• **TASK BRIEF**
Please repeat, from the entries that follow, the lines from the one containing "- contradicting -- a" through the one containing "Currently, the data" exactly, adding nothing.
____ ENTRIES PROVIDED
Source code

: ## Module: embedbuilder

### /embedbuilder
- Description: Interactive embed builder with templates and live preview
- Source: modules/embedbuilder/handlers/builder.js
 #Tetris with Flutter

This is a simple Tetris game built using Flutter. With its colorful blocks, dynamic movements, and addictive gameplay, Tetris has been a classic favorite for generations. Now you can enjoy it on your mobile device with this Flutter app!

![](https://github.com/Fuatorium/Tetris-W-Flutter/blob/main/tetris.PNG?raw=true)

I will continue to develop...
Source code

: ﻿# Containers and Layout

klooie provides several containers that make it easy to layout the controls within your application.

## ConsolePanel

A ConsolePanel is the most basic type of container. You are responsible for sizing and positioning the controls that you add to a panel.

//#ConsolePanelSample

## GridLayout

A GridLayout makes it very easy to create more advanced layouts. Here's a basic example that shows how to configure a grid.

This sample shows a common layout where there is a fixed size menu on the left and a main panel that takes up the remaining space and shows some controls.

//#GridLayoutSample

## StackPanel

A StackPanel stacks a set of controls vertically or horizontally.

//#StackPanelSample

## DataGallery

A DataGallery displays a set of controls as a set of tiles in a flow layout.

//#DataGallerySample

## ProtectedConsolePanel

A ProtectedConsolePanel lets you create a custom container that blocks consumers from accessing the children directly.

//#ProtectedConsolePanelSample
________
____ ENTRIES PROVIDED
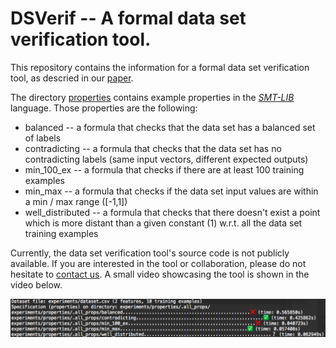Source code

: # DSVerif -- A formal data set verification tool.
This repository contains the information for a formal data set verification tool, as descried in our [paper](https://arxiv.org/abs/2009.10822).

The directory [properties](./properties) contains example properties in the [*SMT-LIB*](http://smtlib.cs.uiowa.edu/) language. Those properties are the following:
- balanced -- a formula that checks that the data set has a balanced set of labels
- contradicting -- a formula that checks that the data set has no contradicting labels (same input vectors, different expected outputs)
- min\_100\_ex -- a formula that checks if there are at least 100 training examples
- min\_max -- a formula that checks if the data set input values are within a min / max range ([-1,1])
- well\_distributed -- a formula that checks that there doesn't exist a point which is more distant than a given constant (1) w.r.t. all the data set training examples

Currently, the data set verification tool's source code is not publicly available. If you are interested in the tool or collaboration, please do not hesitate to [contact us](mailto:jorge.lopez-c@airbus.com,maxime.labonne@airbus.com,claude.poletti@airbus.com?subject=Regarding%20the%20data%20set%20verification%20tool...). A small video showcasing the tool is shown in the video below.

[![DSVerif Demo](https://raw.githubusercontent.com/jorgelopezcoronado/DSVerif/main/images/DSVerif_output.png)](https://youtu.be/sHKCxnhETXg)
________
• **RESULT FOR THIS TASK**
- contradicting -- a formula that checks that the data set has no contradicting labels (same input vectors, different expected outputs)
- min\_100\_ex -- a formula that checks if there are at least 100 training examples
- min\_max -- a formula that checks if the data set input values are within a min / max range ([-1,1])
- well\_distributed -- a formula that checks that there doesn't exist a point which is more distant than a given constant (1) w.r.t. all the data set training examples

Currently, the data set verification tool's source code is not publicly available. If you are interested in the tool or collaboration, please do not hesitate to [contact us](mailto:jorge.lopez-c@airbus.com,maxime.labonne@airbus.com,claude.poletti@airbus.com?subject=Regarding%20the%20data%20set%20verification%20tool...). A small video showcasing the tool is shown in the video below.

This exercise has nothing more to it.